- _What needs to be done_:
Copy each line below in which the string "were" appears.

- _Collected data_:
|---|

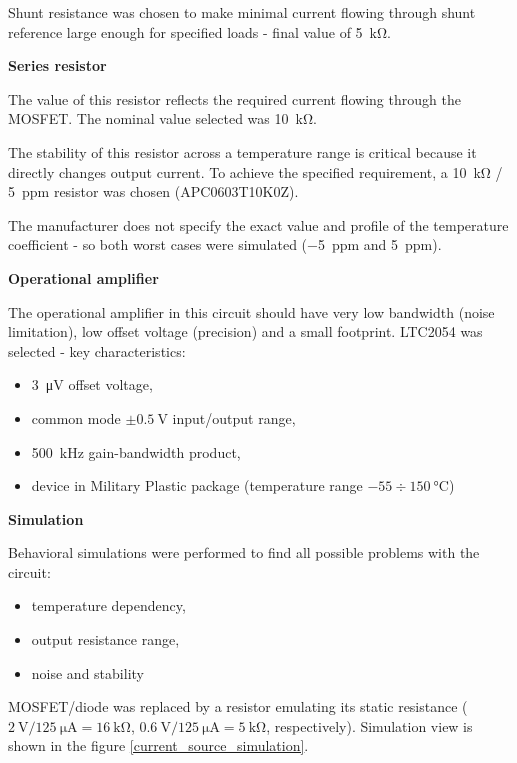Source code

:         Shunt resistance was chosen to make minimal current flowing through shunt reference large enough for specified loads - final value of \SI{5}{\kilo\ohm}.

        \bigskip \textbf{Series resistor}

        The value of this resistor reflects the required current flowing through the MOSFET. The nominal value selected was \SI{10}{\kilo\ohm}.

        The stability of this resistor across a temperature range is critical because it directly changes output current. To achieve the specified requirement, a \SI{10}{\kilo\ohm} / \SI{5}{ppm} resistor was chosen (APC0603T10K0Z).

        The manufacturer does not specify the exact value and profile of the temperature coefficient - so both worst cases were simulated (\SI{-5}{ppm} and \SI{5}{ppm}).

        \bigskip \textbf{Operational amplifier}

        The operational amplifier in this circuit should have very low bandwidth (noise limitation), low offset voltage (precision) and a small footprint. LTC2054 was selected - key characteristics:
        \begin{itemize}
            \item \SI{3}{\micro\volt} offset voltage,
            \item common mode $\pm \SI{0.5}{\volt}$ input/output range,
            \item \SI{500}{\kilo\hertz} gain-bandwidth product,
            \item device in Military Plastic package (temperature range $-55 \div \SI{150}{\degreeCelsius}$)
        \end{itemize}

        \bigskip \textbf{Simulation}

        Behavioral simulations were performed to find all possible problems with the circuit:
        \begin{itemize}
            \item temperature dependency,
            \item output resistance range,
            \item noise and stability
        \end{itemize}

        MOSFET/diode was replaced by a resistor emulating its static resistance ($\SI{2}{\volt}/\SI{125}{\micro\ampere} = \SI{16}{\kilo\ohm}$, $\SI{0.6}{\volt}/\SI{125}{\micro\ampere} = \SI{5}{\kilo\ohm}$, respectively). Simulation view is shown in the figure \ref{current_source_simulation}.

|---|

- _Expected output_:
        The manufacturer does not specify the exact value and profile of the temperature coefficient - so both worst cases were simulated (\SI{-5}{ppm} and \SI{5}{ppm}).
        Behavioral simulations were performed to find all possible problems with the circuit:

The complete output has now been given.